Penelitian akademis pada topik ini telah dilakukan pada berbagai jenis area ilmu
pengetahuan dan menghasilkan berbagai macam teknologi, model dan proposal,
dimana masing-masing hal tersebut mengkaji suatu permasalahan yang spesifik.
Secara mandiri, masing-masing area tersebut telah memberikan kontribusi yang
relevan dengan hal yang kita sebut dengan “Inti Utama Pengetahuan Agribisnis”.
Permasalahan kritis yang pertama adalah bahwa pengetahuan ini dikembangkan
dalam sebuah model disiplin dan saat ini telah nampak jelas bahwa tantangan
teknologi, sosial dan ekonomi pada agribisnis tidaklah terpisah satu sama lainnya
dan membutuhkan suatu pendekatan yang bersifat antar disiplin. Yang kedua
adalah bahwa agribisnis merupakan sebuah bentuk tunggal dari kegiatan ekonomi,
dimana sebagian besar perusahaan saling membagi sumber daya, teknologi, dan
proses yang sama, meskipun mereka tidak memiliki tujuan yang sama. Pada
industri yang lain, pencapaian tujuan perusahaan dapat muncul dari struktur
koordinasi dan asosiasi yang mereka miliki sendiri, namun dalam agribisnis hal
tersebut membutuhkan keselarasan tindakan sejumlah besar pelaku yang terlibat
di dalamnya dimana hubungan yang terdapat diantara mereka ditujukan untuk
meminimalkan kegagalan pasar dan mengurangi perbedaan kepentingan yang ada.
Dengan demikian analisa agribisnis, sebagai penunjang pendekatan antar disiplin
yang digunakan, membutuhkan suatu sudut pandang investasi yang berisfat
dinamis dan sistemik, bukan bersifat statis dan lokal, untuk mencapai optimalisasi
jangka panjang sistem tersebut secara keseluruhan.

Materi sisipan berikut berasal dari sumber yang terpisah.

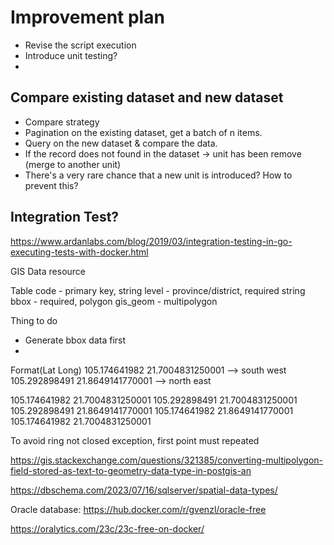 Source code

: # Improvement plan

- Revise the script execution
- Introduce unit testing?
-

## Compare existing dataset and new dataset
- Compare strategy
- Pagination on the existing dataset, get a batch of n items.
- Query on the new dataset & compare the data.
- If the record does not found in the dataset -> unit has been remove (merge to another unit)
- There's a very rare chance that a new unit is introduced? How to prevent this?

## Integration Test?
https://www.ardanlabs.com/blog/2019/03/integration-testing-in-go-executing-tests-with-docker.html


GIS Data resource

Table
code - primary key, string
level - province/district, required string
bbox - required, polygon
gis_geom - multipolygon

Thing to do

- Generate bbox data first
- 

Format(Lat Long)
105.174641982 21.7004831250001 --> south west
105.292898491 21.8649141770001 --> north east


105.174641982 21.7004831250001
105.292898491 21.7004831250001
105.292898491 21.8649141770001
105.174641982 21.8649141770001
105.174641982 21.7004831250001 

To avoid ring not closed exception, first point must repeated
 
 https://gis.stackexchange.com/questions/321385/converting-multipolygon-field-stored-as-text-to-geometry-data-type-in-postgis-an

 https://dbschema.com/2023/07/16/sqlserver/spatial-data-types/


 Oracle database: https://hub.docker.com/r/gvenzl/oracle-free

 https://oralytics.com/23c/23c-free-on-docker/

  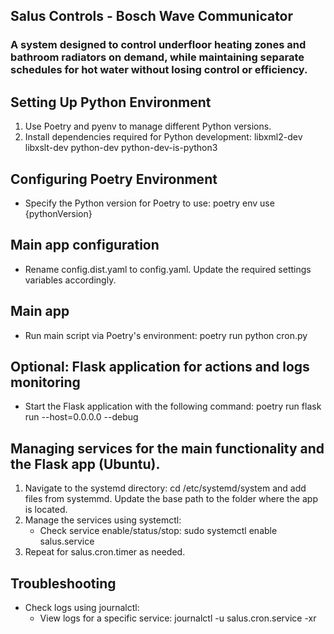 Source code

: ## Salus Controls - Bosch Wave Communicator

### A system designed to control underfloor heating zones and bathroom radiators on demand, while maintaining separate schedules for hot water without losing control or efficiency.

Setting Up Python Environment
------------------------------
1. Use Poetry and pyenv to manage different Python versions.
2. Install dependencies required for Python development:
   libxml2-dev libxslt-dev python-dev python-dev-is-python3

Configuring Poetry Environment
------------------------------
- Specify the Python version for Poetry to use:
  poetry env use {pythonVersion}

Main app configuration
----------------------------------
- Rename config.dist.yaml to config.yaml. Update the required settings variables accordingly.

Main app
----------------------------------
- Run main script via Poetry's environment:
  poetry run python cron.py

Optional: Flask application for actions and logs monitoring
-------------------------
- Start the Flask application with the following command:
  poetry run flask run --host=0.0.0.0 --debug

Managing services for the main functionality and the Flask app (Ubuntu).
-----------------
  1. Navigate to the systemd directory:
     cd /etc/systemd/system
     and add files from systemmd. Update the base path to the folder where the app is located.
  2. Manage the services using systemctl:
     - Check service enable/status/stop:
       sudo systemctl enable salus.service
  3. Repeat for salus.cron.timer as needed.

Troubleshooting
---------------
- Check logs using journalctl:
  - View logs for a specific service:
    journalctl -u salus.cron.service -xr
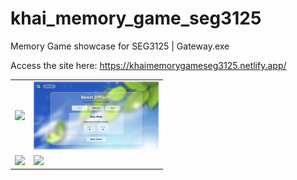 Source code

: # khai_memory_game_seg3125

Memory Game showcase for SEG3125 | Gateway.exe

Access the site here: https://khaimemorygameseg3125.netlify.app/

<table>
    <tr>
    <td><img src="./src/assets/images-gifs/img1.png" width="200" height="auto"></td>
    <td><img src="./src/assets/images-gifs/img2.png" width="200" height="auto"></td>
    </tr>
    <tr>
      <td><img src="./src/assets/images-gifs/img3.png" width="200" height="auto"></td>
      <td><img src="./src/assets/images-gifs/img4.png" width="200" height="auto"></td>
    </tr>
  </table>

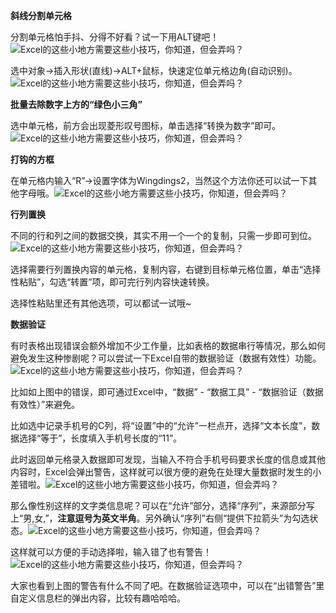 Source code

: **斜线分割单元格**

分割单元格怕手抖、分得不好看？试一下用ALT键吧！![Excel的这些小地方需要这些小技巧，你知道，但会弄吗？](http://p3.pstatp.com/large/1994000c09fea8d8bb88)

选中对象→插入形状(直线)→ALT+鼠标，快速定位单元格边角(自动识别)。![Excel的这些小地方需要这些小技巧，你知道，但会弄吗？](http://p3.pstatp.com/large/1994000c09ff0ffeb016)

**批量去除数字上方的“绿色小三角”**

选中单元格，前方会出现菱形叹号图标，单击选择“转换为数字”即可。![Excel的这些小地方需要这些小技巧，你知道，但会弄吗？](http://p3.pstatp.com/large/199b000b187004917d8e)

**打钩的方框**

在单元格内输入“R”→设置字体为Wingdings2，当然这个方法你还可以试一下其他字母哦。![Excel的这些小地方需要这些小技巧，你知道，但会弄吗？](http://p1.pstatp.com/large/1994000c0a00cbb9dd8b)

**行列置换**

不同的行和列之间的数据交换，其实不用一个一个的复制，只需一步即可到位。![Excel的这些小地方需要这些小技巧，你知道，但会弄吗？](http://p1.pstatp.com/large/199b000b18719b0e9a1e)

选择需要行列置换内容的单元格，复制内容，右键到目标单元格位置，单击“选择性粘贴”，勾选“转置”项，即可完行列内容快速转换。

选择性粘贴里还有其他选项，可以都试一试哦~

**数据验证**

有时表格出现错误会额外增加不少工作量，比如表格的数据串行等情况，那么如何避免发生这种惨剧呢？可以尝试一下Excel自带的数据验证（数据有效性）功能。![Excel的这些小地方需要这些小技巧，你知道，但会弄吗？](http://p3.pstatp.com/large/199b000b18728d0867f0)

比如如上图中的错误，即可通过Excel中，“数据” - “数据工具” - “数据验证（数据有效性）”来避免。

比如选中记录手机号的C列，将“设置”中的“允许”一栏点开，选择“文本长度”，数据选择“等于”，长度填入手机号长度的“11”。

此时返回单元格录入数据即可发现，当输入不符合手机号码要求长度的信息或其他内容时，Excel会弹出警告，这样就可以很方便的避免在处理大量数据时发生的小差错啦。![Excel的这些小地方需要这些小技巧，你知道，但会弄吗？](http://p3.pstatp.com/large/18fb000635147c8bef88)

那么像性别这样的文字类信息呢？可以在“允许”部分，选择“序列”，来源部分写上“男,女,”，**注意逗号为英文半角**。另外确认“序列”右侧“提供下拉箭头”为勾选状态。![Excel的这些小地方需要这些小技巧，你知道，但会弄吗？](http://p3.pstatp.com/large/1994000c0a01e2c9d2e1)

这样就可以方便的手动选择啦，输入错了也有警告！![Excel的这些小地方需要这些小技巧，你知道，但会弄吗？](http://p3.pstatp.com/large/1994000c0a0224f99b07)

大家也看到上图的警告有什么不同了吧。在数据验证选项中，可以在“出错警告”里自定义信息栏的弹出内容，比较有趣哈哈哈。
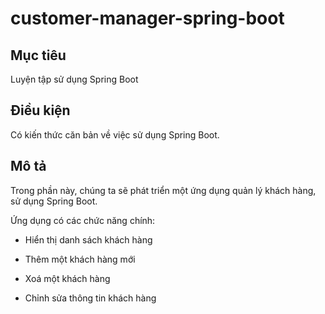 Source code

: # customer-manager-spring-boot
## Mục tiêu
Luyện tập sử dụng Spring Boot

## Điều kiện
Có kiến thức căn bản về việc sử dụng Spring Boot.

## Mô tả
Trong phần này, chúng ta sẽ phát triển một ứng dụng quản lý khách hàng, sử dụng Spring Boot.

Ứng dụng có các chức năng chính:

- Hiển thị danh sách khách hàng

- Thêm một khách hàng mới

- Xoá một khách hàng

- Chỉnh sửa thông tin khách hàng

Tujuan dari tulisan ini adalah untuk mengajukan suatu gagasan yang selaras
dengan arah tersebut, yang memusatkan pada analisa berskala nasional dan pada
pembuatan kebijakan publik. Untuk dapat menyelesaikan tugas ini, maka kami
mencoba mengeksplorasi pendekatan teoritis Pandangan Berbasis Sumberdaya
(RBV) pada strategi yang kami ajukan.
Tulisan ini terdiri dari tujuh bagian utama. Bagian berikutnya (yang kedua)
menyajikan uraian tentang konsep agribisnis tradisional, pelaku-pelaku utama dan
dimensi persaingan. Bagian yang ketiga akan menelaah tentang tema daya saing
nasional. Bagian keempat akan menjabarkan tentang dasar-dasar pendekatan
Pandangan Berbasis Sumberdaya. Bagian kelima akan membahas beberapa
permasalahan-permasalahan yang muncul dari “pemikiran RBV” tentang
agribisnis dan daya saing nasional. Yang terakhir, bagian keenam menyajikan
model Sistem Agribisnis Nasional.yang kami ajukan.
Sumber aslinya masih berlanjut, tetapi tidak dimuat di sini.